Last week on the Todd DeVoe Show, Brad Borkan talked about the remarkable leadership of Ernest Shackleton. One of the exciting things about Shackleton's team was its decentralized command structure. In the military, formal leadership is a two-up and two-down. You always have someone in the command structure who can take responsibility for the team. More on this idea later. 

To understand this, decentralization of decision-making is not every person for themselves. Each team member must understand the Intent of the mission. I talk about this with the idea of "commander's intent" in a few lessons and lectures. 

What is Commander's Intent? 

Commander's Intent describes and defines what a successful mission will look like. Military planning begins with the Mission Statement that describes the who, what, when, where, and why (the 5 W's) of how a mission will be executed. Commander's Intent describes how the Commander (read: CEO) envisions the battlefield after the mission. It shows what success looks like. Commander's Intent fully recognizes the chaos, lack of a complete information picture, changes in the situation, and other relevant factors that may make a plan entirely or partially obsolete when executed. The role of the Commander's Intent is to empower subordinates and guide their initiative and improvisation as they adapt the plan to the changing environment. Commander's Intent empowers initiative, improvisation, and adaptation by providing guidance on what a successful conclusion looks like. Commander's Intent is vital in chaotic, demanding, and dynamic environments.

This moves to the second part of the principle of decentralized command. L. David Marquet's book "Turn the Ship Around!" examines the idea of "I intend to" vs. "May I" when it comes to subordinate decision making. As a leader, you need to strike the right balance between being inside the problem and supporting your team's decision-making.  

Applying the lessons to EM

In emergency management, the situation changes quickly, and teams need to be able to move with ease and without friction. The leaders must be free to get where they are needed the most. 

The emergency manager's role is not just to track each team is doing. You must feed essential information back to the team, and the team should supply you with what is happing in the field. One critical part of this two-way communication, the team in the field or on the project, needs to feel they can ask for clarification without being punished. As a leader of teams, you need to make sure that each team member knows that you are there to open doors and kick down walls for them if needed. 

The key to Commander's Intent

The last part of this idea is the hardest for most leaders. You can always give away authority to your team members. However, you never can give away your responsibility. How do you ensure that your team is successful? The key to Commander's Intent is trained, confident team members.

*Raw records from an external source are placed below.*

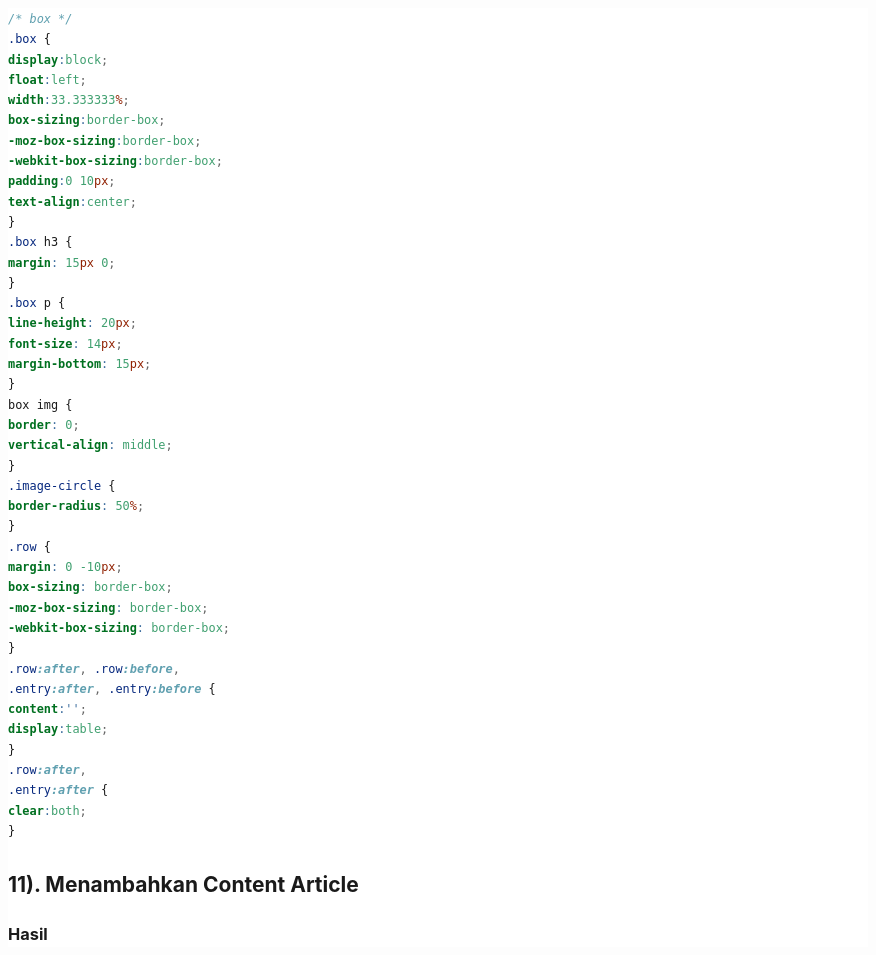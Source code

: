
 ```css
/* box */
.box {
display:block;
float:left;
width:33.333333%;
box-sizing:border-box;
-moz-box-sizing:border-box;
-webkit-box-sizing:border-box;
padding:0 10px;
text-align:center;
}
.box h3 {
margin: 15px 0;
}
.box p {
line-height: 20px;
font-size: 14px;
margin-bottom: 15px;
}
box img {
border: 0;
vertical-align: middle;
}
.image-circle {
border-radius: 50%;
}
.row {
margin: 0 -10px;
box-sizing: border-box;
-moz-box-sizing: border-box;
-webkit-box-sizing: border-box;
}
.row:after, .row:before,
.entry:after, .entry:before {
content:'';
display:table;
}
.row:after,
.entry:after {
clear:both;
}
```

## 11). Menambahkan Content Article
### Hasil
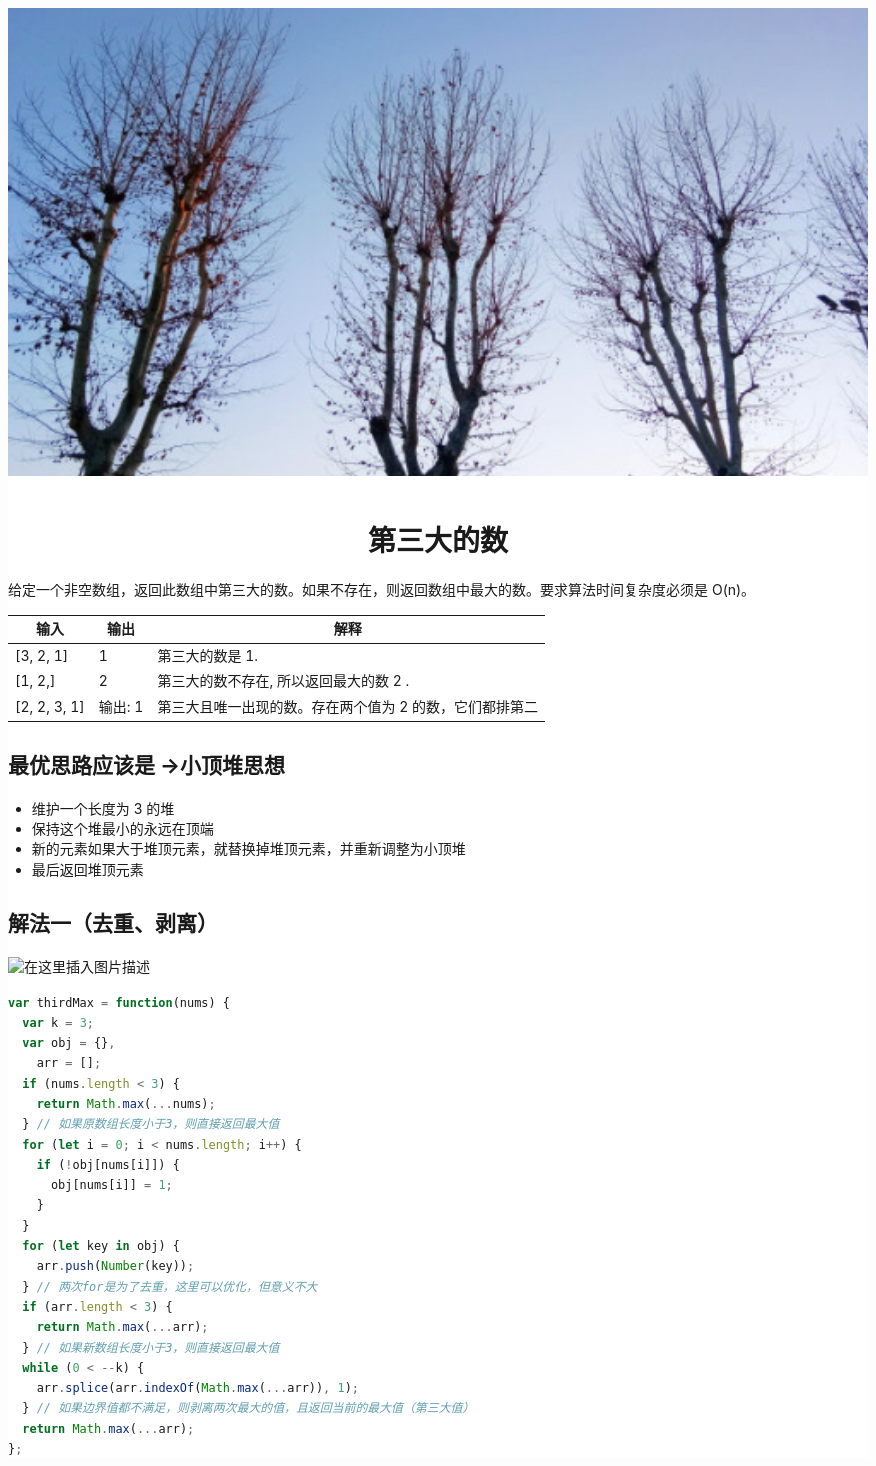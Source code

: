 <img src='../Images/title-414.png' width="100%"/>
<h1 align=center>第三大的数</h1>

给定一个非空数组，返回此数组中第三大的数。如果不存在，则返回数组中最大的数。要求算法时间复杂度必须是 O(n)。

| 输入         | 输出    | 解释                                                    |
| ------------ | ------- | ------------------------------------------------------- |
| [3, 2, 1]    | 1       | 第三大的数是 1.                                         |
| [1, 2,]      | 2       | 第三大的数不存在, 所以返回最大的数 2 .                  |
| [2, 2, 3, 1] | 输出: 1 | 第三大且唯一出现的数。存在两个值为 2 的数，它们都排第二 |

## 最优思路应该是 ->小顶堆思想

- 维护一个长度为 3 的堆
- 保持这个堆最小的永远在顶端
- 新的元素如果大于堆顶元素，就替换掉堆顶元素，并重新调整为小顶堆
- 最后返回堆顶元素

## 解法一（去重、剥离）

![在这里插入图片描述](https://img-blog.csdnimg.cn/20191120144858850.png?x-oss-process=image/watermark,type_ZmFuZ3poZW5naGVpdGk,shadow_10,text_aHR0cHM6Ly9ibG9nLmNzZG4ubmV0L2piajY1Njg4Mzl6,size_16,color_FFFFFF,t_70)

```js
var thirdMax = function(nums) {
  var k = 3;
  var obj = {},
    arr = [];
  if (nums.length < 3) {
    return Math.max(...nums);
  } // 如果原数组长度小于3，则直接返回最大值
  for (let i = 0; i < nums.length; i++) {
    if (!obj[nums[i]]) {
      obj[nums[i]] = 1;
    }
  }
  for (let key in obj) {
    arr.push(Number(key));
  } // 两次for是为了去重，这里可以优化，但意义不大
  if (arr.length < 3) {
    return Math.max(...arr);
  } // 如果新数组长度小于3，则直接返回最大值
  while (0 < --k) {
    arr.splice(arr.indexOf(Math.max(...arr)), 1);
  } // 如果边界值都不满足，则剥离两次最大的值，且返回当前的最大值（第三大值）
  return Math.max(...arr);
};
```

Each team member must understand the plan and when they have to deviate to ensure the Commander's Intent is accomplished. As the teams adapt the plan to meet Commander's Intent, they do not want to change proven processes and other shared work techniques that are part of the plan and strengthen operational outcomes. The plan is often a source of strength; leaders need to adapt only the portions of a plan that require adjustment.

Commander's Intent defines and describes what a successful operation will yield. Good Commander's Intent allows employees and teams to adapt the plan using improvisation, initiative, and adaptation to reach the original plan objectives.

At the end of the day, I got a lot out of attending the program. I got to meet and sit down with Jacko, pick his brain about leadership, and learn how to implement the idea and concepts with the teams that I have been leading.